In this context, small parties will become indispensable, especially to the Dravidian majors who will need their voters to get past the finishing line. For instance, the PMK, which contested alone in 2016, managed to get 5.3 per cent votes, while the People’s Welfare Alliance, a coalition of small parties led by Vijaykanth’s DMDK, polled 5.1 per cent votes. By garnering anti-incumbency votes that might have otherwise gone to the DMK-led alliance, both factions are believed to have helped in returning the AIADMK to Fort St George for a second consecutive term. 

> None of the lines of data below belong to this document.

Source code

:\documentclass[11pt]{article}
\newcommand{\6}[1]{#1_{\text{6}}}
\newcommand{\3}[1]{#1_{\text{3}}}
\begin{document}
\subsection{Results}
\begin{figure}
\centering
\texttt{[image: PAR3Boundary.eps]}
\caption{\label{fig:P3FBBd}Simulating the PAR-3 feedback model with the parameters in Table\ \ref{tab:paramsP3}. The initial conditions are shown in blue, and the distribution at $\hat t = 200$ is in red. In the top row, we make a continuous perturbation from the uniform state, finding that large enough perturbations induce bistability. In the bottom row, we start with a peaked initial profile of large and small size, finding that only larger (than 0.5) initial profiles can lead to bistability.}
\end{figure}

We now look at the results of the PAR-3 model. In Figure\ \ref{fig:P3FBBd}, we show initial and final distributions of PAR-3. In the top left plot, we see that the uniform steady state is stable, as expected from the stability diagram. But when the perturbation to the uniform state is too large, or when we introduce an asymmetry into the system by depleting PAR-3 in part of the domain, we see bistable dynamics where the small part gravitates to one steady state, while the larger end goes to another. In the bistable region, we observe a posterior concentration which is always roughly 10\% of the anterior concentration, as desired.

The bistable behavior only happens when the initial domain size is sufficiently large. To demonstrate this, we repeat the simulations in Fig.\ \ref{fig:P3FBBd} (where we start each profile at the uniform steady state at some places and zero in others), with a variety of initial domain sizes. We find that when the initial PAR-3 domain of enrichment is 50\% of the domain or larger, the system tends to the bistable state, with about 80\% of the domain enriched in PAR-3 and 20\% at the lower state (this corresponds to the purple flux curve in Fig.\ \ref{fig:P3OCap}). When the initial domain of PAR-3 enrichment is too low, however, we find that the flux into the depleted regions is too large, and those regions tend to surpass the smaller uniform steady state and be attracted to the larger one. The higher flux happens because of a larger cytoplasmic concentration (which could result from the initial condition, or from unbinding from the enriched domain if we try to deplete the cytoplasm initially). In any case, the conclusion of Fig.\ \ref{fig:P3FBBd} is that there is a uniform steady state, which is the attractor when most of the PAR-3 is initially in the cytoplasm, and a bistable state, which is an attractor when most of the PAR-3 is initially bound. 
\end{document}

According to veteran journalist T Koodalarasan, the Dravidian majors can’t afford to underestimate the small parties. An analysis of polls from 2001 onwards shows that in the elections during which the Dravidian majors accommodated most of the small parties, the number of seats won by a margin of under 1,000 votes is less than 10. In 2001, nine seats were won by a margin of less than 1,000 votes.

In 2006, when DMK formed a minority government, the newly-launched DMDK contested in 232 seats. Although it was victorious in only one constituency, it managed to get a vote share of 8.38 per cent. That year, 17 seats were decided by wafer-thin margins. In 2011 when small parties were tied up in alliances, that figure dropped to eight.

However,  in 2016, which saw a four-cornered race, it doubled to 16 per cent.  A senior functionary of a small party, which was forced to contest alone in the 2016 polls after one of the Dravidian majors shut its door on the party, recalled that the outfit still managed to secure enough votes in the 10 seats it contested to affect the prospects of the DMK and the AIADMK. 

“This time, we expect a good number of seats as our vote share is crucial for both parties amid a four-cornered contest. Each vote and seat will count, so they will have to rejig their alliances accordingly,” the functionary said.